Source material Block Start

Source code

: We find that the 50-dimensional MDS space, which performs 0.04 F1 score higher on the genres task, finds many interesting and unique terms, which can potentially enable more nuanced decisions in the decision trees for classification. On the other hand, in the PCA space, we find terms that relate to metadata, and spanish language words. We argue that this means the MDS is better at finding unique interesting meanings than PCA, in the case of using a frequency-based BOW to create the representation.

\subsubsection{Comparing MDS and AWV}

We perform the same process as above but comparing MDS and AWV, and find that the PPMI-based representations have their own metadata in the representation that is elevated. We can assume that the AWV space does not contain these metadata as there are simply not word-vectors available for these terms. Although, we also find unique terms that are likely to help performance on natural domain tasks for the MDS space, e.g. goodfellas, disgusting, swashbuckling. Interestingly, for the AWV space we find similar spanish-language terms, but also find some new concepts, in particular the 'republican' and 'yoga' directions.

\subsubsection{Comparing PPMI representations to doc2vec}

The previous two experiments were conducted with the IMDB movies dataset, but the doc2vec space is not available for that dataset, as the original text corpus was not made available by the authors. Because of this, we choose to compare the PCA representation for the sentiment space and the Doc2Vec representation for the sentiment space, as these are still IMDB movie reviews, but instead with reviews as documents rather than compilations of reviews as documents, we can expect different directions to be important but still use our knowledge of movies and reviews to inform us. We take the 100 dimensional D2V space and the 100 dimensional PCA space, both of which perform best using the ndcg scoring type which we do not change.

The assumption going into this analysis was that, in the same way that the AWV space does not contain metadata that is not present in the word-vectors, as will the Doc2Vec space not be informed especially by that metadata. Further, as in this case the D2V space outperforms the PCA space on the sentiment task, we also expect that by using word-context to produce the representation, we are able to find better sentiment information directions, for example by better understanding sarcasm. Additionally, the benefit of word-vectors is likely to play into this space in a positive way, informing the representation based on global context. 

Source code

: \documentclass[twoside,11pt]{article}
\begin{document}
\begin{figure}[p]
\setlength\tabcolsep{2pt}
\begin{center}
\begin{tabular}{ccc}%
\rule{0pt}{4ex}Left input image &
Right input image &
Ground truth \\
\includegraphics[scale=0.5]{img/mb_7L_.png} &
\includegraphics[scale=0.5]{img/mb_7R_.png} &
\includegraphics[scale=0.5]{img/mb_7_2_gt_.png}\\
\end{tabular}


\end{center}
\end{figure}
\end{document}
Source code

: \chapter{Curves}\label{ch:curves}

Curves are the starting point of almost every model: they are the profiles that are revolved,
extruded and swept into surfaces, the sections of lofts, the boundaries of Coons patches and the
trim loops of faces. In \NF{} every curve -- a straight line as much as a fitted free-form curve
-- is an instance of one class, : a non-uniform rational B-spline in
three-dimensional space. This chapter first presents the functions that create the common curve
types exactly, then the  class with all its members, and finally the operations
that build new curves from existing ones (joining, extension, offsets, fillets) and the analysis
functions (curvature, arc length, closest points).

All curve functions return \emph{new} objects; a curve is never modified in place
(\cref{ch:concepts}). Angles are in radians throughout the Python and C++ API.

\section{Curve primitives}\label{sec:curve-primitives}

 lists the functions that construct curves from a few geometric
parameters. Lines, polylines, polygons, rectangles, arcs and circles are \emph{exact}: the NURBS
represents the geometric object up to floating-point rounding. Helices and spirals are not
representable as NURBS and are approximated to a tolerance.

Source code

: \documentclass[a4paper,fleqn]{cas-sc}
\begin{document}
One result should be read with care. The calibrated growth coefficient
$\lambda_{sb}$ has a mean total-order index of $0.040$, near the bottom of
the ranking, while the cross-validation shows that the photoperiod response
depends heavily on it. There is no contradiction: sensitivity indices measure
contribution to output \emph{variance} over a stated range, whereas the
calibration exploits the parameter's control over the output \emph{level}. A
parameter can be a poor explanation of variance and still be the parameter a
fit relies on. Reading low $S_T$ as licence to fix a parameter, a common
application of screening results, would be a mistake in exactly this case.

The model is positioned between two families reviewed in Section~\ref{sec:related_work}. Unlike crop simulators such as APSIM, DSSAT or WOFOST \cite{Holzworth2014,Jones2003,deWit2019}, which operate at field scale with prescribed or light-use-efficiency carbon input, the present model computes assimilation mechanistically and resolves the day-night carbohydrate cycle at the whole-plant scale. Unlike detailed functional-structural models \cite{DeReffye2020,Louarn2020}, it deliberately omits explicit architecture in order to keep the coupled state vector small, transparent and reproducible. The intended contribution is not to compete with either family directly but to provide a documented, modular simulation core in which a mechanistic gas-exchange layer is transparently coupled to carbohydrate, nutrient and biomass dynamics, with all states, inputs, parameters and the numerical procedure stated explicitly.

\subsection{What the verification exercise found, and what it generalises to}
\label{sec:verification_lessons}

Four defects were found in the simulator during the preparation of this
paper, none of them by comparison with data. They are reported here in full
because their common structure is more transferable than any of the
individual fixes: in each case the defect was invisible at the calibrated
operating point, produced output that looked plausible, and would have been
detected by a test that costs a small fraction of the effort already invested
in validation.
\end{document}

Source material Block End
Source material Block Start

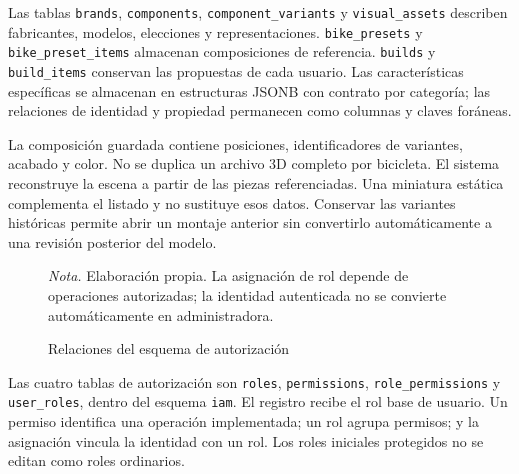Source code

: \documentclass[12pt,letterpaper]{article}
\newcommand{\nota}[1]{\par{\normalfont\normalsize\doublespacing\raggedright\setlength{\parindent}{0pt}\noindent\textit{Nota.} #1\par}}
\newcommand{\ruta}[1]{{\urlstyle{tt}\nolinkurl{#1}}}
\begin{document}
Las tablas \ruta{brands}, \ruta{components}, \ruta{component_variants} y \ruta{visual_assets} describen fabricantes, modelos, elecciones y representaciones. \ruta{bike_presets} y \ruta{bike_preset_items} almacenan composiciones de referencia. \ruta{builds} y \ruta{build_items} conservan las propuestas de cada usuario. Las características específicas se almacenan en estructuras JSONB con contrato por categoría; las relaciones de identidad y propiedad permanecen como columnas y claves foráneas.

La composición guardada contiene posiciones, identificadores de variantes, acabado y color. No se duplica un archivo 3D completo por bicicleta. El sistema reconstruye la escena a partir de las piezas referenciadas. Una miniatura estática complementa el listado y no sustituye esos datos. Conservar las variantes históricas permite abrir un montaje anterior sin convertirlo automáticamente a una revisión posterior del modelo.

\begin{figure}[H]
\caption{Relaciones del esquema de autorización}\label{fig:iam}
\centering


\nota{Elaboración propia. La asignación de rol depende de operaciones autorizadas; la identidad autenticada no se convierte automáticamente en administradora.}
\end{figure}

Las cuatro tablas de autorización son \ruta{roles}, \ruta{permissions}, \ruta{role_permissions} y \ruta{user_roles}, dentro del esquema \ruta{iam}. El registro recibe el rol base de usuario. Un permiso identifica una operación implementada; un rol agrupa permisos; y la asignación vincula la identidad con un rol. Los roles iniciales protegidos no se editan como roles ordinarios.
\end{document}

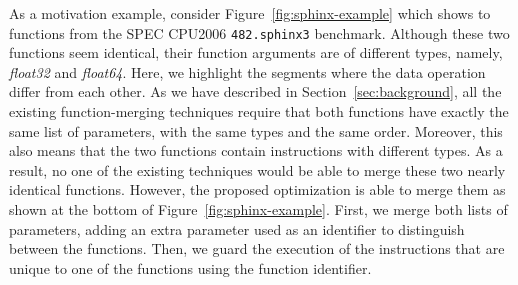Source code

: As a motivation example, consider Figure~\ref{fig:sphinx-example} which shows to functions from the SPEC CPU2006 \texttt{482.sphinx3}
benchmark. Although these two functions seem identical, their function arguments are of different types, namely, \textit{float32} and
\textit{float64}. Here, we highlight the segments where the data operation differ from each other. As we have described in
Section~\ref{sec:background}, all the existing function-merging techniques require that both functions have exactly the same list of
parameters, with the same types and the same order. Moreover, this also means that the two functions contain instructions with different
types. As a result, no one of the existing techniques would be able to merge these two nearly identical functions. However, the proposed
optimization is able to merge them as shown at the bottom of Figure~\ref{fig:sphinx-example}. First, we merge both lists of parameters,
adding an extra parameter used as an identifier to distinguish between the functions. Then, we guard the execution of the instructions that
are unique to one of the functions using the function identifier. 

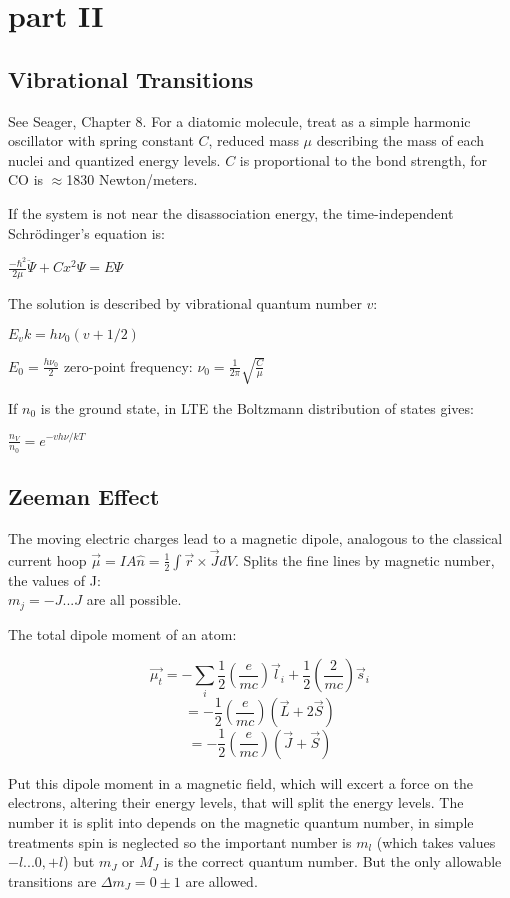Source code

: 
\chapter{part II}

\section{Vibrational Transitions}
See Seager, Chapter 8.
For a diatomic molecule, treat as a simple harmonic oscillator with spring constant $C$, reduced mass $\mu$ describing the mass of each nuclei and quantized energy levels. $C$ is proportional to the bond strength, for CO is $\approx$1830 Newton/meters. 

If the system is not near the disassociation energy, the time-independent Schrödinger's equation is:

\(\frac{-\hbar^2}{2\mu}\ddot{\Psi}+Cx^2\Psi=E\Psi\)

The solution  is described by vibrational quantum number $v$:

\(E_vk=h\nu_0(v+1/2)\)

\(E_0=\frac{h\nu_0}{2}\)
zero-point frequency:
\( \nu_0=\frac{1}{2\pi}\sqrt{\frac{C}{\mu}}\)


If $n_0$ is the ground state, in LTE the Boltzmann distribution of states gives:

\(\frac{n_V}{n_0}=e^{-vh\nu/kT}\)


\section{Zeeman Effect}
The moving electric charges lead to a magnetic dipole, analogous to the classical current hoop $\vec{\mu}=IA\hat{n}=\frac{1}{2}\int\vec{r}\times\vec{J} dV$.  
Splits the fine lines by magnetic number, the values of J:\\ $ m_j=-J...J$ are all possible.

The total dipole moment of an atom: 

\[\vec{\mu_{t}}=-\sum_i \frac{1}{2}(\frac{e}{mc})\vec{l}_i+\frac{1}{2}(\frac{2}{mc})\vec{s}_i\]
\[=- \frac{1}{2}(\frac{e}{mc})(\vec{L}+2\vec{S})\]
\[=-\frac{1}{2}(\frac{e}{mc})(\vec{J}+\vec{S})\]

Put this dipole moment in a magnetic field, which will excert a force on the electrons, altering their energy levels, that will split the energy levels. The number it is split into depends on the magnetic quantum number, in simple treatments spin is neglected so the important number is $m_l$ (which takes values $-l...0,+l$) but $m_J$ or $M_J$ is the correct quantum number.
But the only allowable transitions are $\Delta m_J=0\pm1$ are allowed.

Source material Block End

_Task objective:_ Please give again the lines above between the line holding "Splits the fine" and the line holding "But the only", inclusive, exactly as they are and with nothing added.

_Your response:_
Splits the fine lines by magnetic number, the values of J:\\ $ m_j=-J...J$ are all possible.

The total dipole moment of an atom: 

\[\vec{\mu_{t}}=-\sum_i \frac{1}{2}(\frac{e}{mc})\vec{l}_i+\frac{1}{2}(\frac{2}{mc})\vec{s}_i\]
\[=- \frac{1}{2}(\frac{e}{mc})(\vec{L}+2\vec{S})\]
\[=-\frac{1}{2}(\frac{e}{mc})(\vec{J}+\vec{S})\]

Put this dipole moment in a magnetic field, which will excert a force on the electrons, altering their energy levels, that will split the energy levels. The number it is split into depends on the magnetic quantum number, in simple treatments spin is neglected so the important number is $m_l$ (which takes values $-l...0,+l$) but $m_J$ or $M_J$ is the correct quantum number.
But the only allowable transitions are $\Delta m_J=0\pm1$ are allowed.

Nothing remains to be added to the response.